Rather than giving in to her internal pressure to immediately respond and try to propose solutions to address this newly discovered risk pool within the organization, she wanted to first understand the problem a little better.

She brought the information to the next meeting of the joint health and safety committee (JHSC). The committee decided, for the next 30 days, to focus on the efforts of the volunteer employee initiative called, The Work Safety Precautions Team. 

The individuals in the initiative are trained to observe common practice and identify certain precautions that could prevent injuries. If the precautions were taken, they encouraged their fellow workers to continue. If the precautions were not observed, they would express concern and politely encourage a conversation to gather insight into the influence on risk. 

The site realized that multiple people performed similar tasks. If one person was encouraged to take a risk, then others could be as well. For this reason, names were never collected, only what the concerns were and why the individual was taking a risk (whether they realized they were doing so or not).

Heating Food on Steam Pipes?
At the next JHSC meeting, the risk-influencer information was reviewed. Within the anonymous comments were descriptions of people observed climbing on the sides of ladders and machines and working at an unsafe pace. The most interesting finding is that some individuals were heating their food on the steam pipes. Thankfully, the individuals who collected this concerning information had followed through, asking “Why?”

The site was a three-shift operation, averaging 30 people per shift. The type of automated operations allowed for most individuals to break for lunch at the same time. When asked about using the steam pipes to heat food, it was found that the biggest influence for this risk was the lack of microwaves in the break room. People stated that it took a minute or two for each individual to heat their food and you didn’t want to be last in line. If you felt you would be late in starting your lunch break, or would have to stay behind, heating the food on the steam pipe was, unfortunately, a second best alternative.

Responding to Risk-Influencers
In August 2008, the JHSC immediately created and carried out the following three action plans:

  • A manager on the JHSC purchased two microwaves and had them installed in the break room the following day.
  • For two days, in all the pre-shift huddles, the identified concerns and influence (lack of microwaves) were discussed.
  • The Work Safety Precautions Team focused their observations in this area for the next thirty days.

What followed were both a reduction in risk exposure and incidents, and even further improvement in the morale of the culture. This was further validated by the JHSC by periodically focusing the Work Safety Precaution volunteers back in the same area and time of day. They observed more precautions being taken (a measurement they called Percent Safe) and very few identified risk practices. 

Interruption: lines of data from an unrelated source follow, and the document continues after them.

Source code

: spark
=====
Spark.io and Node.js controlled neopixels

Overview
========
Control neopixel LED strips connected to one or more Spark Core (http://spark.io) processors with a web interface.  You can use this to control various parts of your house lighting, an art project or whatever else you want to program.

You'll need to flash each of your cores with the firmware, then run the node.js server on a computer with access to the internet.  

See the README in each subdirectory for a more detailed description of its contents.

Rose Ann felt this improvement was due to the JHSC properly responding to the right influencer on risk. In December 2009, Rose Ann was given the honor of hanging the new plaque on the Walk of Pride corridor wall, recognizing further safety improvement. 

Who vs. What and Why
As an organization continues to improve safety performance, the necessity of identifying influences on risk continues to grow. Many will not be as straightforward as the lack of microwaves; they will often increase in complexity. It will be difficult to distinguish these hidden barriers to safe performance unless we involve the people who are performing the work. Only they can help us truly understand what might influence someone performing their task to take a risk.

Remember, like in this situation, if one person is encouraged to take a risk, others usually are as well. Proactively identifying and responding to risks do not require names. Unfortunately, reacting to incidents and reporting the details usually do. 

Let’s keep the ‘who’ out of safety and focus on the ‘what’ and ‘why’.